Penelope se zafó de sus brazos. Él los dejó caer y sonrió de un modo encantador.

– Gracias.

Respondiendo con una sonrisa, ella inclinó la cabeza.

– Baila muy bien el vals… Mucho mejor de lo que me esperaba.

El se fijó en el hoyuelo de su mejilla izquierda.

– Encantado de servirla.

La joven se rio ante tan seca respuesta.

Barnaby le tomó la mano, la apoyó en su brazo y la hizo girar hacia el salón.

– Venga conmigo, la acompaño hasta su madre. Y luego tendré que irme.

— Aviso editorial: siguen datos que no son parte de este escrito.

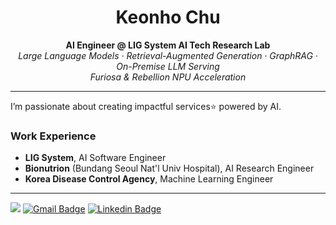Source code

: <h1 align="center">Keonho Chu</h1>

<p align="center">
  <b>AI Engineer @ LIG System AI Tech Research Lab</b><br/>
  <i>Large Language Models · Retrieval-Augmented Generation · GraphRAG · On-Premise LLM Serving</i><br/>
  <i>Furiosa & Rebellion NPU Acceleration</i>
</p>


---
I’m passionate about creating impactful services⭐ powered by AI.

### Work Experience
- **LIG System**, AI Software Engineer  
- **Bionutrion** (Bundang Seoul Nat'l Univ Hospital), AI Research Engineer  
- **Korea Disease Control Agency**, Machine Learning Engineer
---
![](https://komarev.com/ghpvc/?username=KeonhoChu&color=dc143c)
[![Gmail Badge](https://img.shields.io/badge/Gmail-d14836?style=flat-square&logo=Gmail&logoColor=white&link=mailto:eehoeskrap@gmail.com)](mailto:ckh4343@gmail.com)
[![Linkedin Badge](https://img.shields.io/badge/-LinkedIn-blue?style=flat-square&logo=Linkedin&logoColor=white&link=https://www.linkedin.com/in/seohee-park-516544143/)](https://www.linkedin.com/in/%EA%B1%B4%ED%98%B8-%EC%B6%94-83936a29b)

Así lo hizo. Mientras salía del salón sintió cierta satisfacción por lo entretenida que había sido la velada, algo con lo que en ningún momento había contado.

Penelope miró sus anchas espaldas hasta que lo perdió de vista. Sólo entonces se tomó la molestia de poner en orden sus ideas y valorar la situación.

Y al hacerlo…

– ¡Maldita sea! -murmuró entre dientes.

Era incapaz de encontrar un defecto en Barnaby Adair; en su talento como investigador, ninguno, al menos de momento, y, más sorprendente aún, en sus atributos varoniles tampoco. Aquello no era buena señal. Normalmente, y más después de haber conversado un par de veces con un caballero, ya lo habría descartado.

A Barnaby Adair no podía descartarlo. Y entre otras razones porque no se dejaba descartar.

Penelope no sabía a ciencia cierta qué iba a hacer con él, pero estaba claro que tendría que hacer algo. O bien tomar medidas para anular el efecto que ejercía en ella, o bien seguir aguantando a su díscola cabeza y a sus absortos sentidos.

La segunda opción era inadmisible. Y hasta que lograra la primera no sería capaz, era evidente, de manejar a Barnaby a su antojo.